(1960)
Dir - Enrique Carreras
Overall: MEH
This Argentine version of American International Pictures' Edgar Allan Poe anthology movie Tales of Terror has director Enrique Carreras stepping in for Roger Corman and Narciso Ibáñez Menta filling the Vincent Price role by appearing in all three stories as well as penning the screenplay. Obras Maestras del Terror, (Masterworks of Terror), itself was a television series that had previously run for three seasons, this full-length version being the theatrical tie-in that would also be re-released five years later in English speaking markets as Master of Horror, where it was dubbed and had the final "Tell-Tale Heart" segment omitted. Though it is a fun showcase for Menta and features a few nice, diabolical touches along the way, it does not provide much of an interesting variation on the often-filmed source material. The most severe issue is the two-hour running time as each installment could easily afford to lose at least fifteen to even twenty minutes, something that would obviously make for a tighter viewing experience. Since such unnecessary padding is detrimental, perhaps partaking of the American version and then the last five minutes of the aforementioned "Tell-Tale Heart" will suffice.
(1968)
Dir - Jean Rollin
Overall: GOOD
Jean Rollin's debut Le Viol du Vampire, (The Rape of the Vampire, The Queen of the Vampires), established many of the fantastique motifs that he would continue to use throughout his career. Originally commissioned as a short film by an owner of several local Paris theaters, it was expanded into a feature which explains it being broken up into two different sections and involving a barrage of characters who become increasingly difficult to keep track of. The movie is anything but coherent, yet abstract storytelling is just one of the elements to most of Rollin's work, this one being his only in black and white as well as featuring a particularly fitting avant-garde musical score. In addition to that, the usual components of beautiful women, evocative, on location scenery, minimal production qualities, and unprofessional actors whose awkward performances sit right at home with the surreal nature of everything else are also present. The length is problematic at times yet despite the small budget, many of Rollin's later films would utilize an even smaller one which makes the results here somewhat ambitious, though not at all in a bad way.

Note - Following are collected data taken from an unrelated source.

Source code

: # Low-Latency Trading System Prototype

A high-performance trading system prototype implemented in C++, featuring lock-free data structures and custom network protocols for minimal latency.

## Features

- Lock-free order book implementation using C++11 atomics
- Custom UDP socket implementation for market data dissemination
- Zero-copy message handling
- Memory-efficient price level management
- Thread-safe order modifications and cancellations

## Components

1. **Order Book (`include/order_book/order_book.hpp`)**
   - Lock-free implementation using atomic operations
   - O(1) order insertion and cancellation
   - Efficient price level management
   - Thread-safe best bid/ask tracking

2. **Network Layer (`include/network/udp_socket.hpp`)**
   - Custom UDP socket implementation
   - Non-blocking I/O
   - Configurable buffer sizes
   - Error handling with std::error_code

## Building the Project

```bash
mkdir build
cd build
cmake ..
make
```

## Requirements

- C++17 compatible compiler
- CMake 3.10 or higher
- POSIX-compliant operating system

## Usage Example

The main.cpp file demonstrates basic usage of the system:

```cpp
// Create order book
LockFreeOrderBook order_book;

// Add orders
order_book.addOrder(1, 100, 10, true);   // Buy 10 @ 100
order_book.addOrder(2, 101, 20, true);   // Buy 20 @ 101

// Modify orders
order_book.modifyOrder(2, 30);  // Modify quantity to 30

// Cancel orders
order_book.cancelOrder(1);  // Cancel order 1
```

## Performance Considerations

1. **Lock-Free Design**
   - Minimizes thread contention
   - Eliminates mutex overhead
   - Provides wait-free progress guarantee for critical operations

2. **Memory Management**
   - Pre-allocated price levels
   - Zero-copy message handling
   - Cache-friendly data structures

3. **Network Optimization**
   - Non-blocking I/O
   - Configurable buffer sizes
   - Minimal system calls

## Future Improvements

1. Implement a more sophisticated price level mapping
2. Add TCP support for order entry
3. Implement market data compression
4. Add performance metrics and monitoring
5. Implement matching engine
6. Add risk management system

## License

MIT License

Depending on the source, Argentine sexploitation couple Armando Bo and Isabel Sarli's Embrujada, (Bewitched), was either released sometime in 1969 or 1976 and is one of the duo's numerous cinematic collaborations where Sarli is enormously naked throughout. As per the course, the emphasis is on then boundary-pushing sleaze. The synopsis has a kidnapped native woman who is made the wife of a brutal lumberyard owner that cannot get an erection, ergo sending her on a quest to have an Aryan, male baby with any man on earth that will lustfully satisfy here. This bizarre set-up is treated as such throughout since Bo's no-budget filmmaking abilities mean that he is at the mercy of stock footage from one of his earlier movies, plus the editing is hilariously arbitrary and the look of a folkloric demon called Pombero is nothing more than a guy in wool clothes wearing a garish Halloween mask who is always shown in broad daylight to make him even less threatening. Sarli's purpose seems to be as mouthwatering eye-candy as her character's lone personality trait is "horny", plus a significant portion of the running time is dedicated to gratuitous montages, almost all of which involve her in her birthday suite. There is also a "blink and you'll miss it" homosexual scene that is never explained which could have been thrown in merely to rustle some conservative feathers. In any event, this is a strange, Z-rent bit of Euro-trash if ever there was one.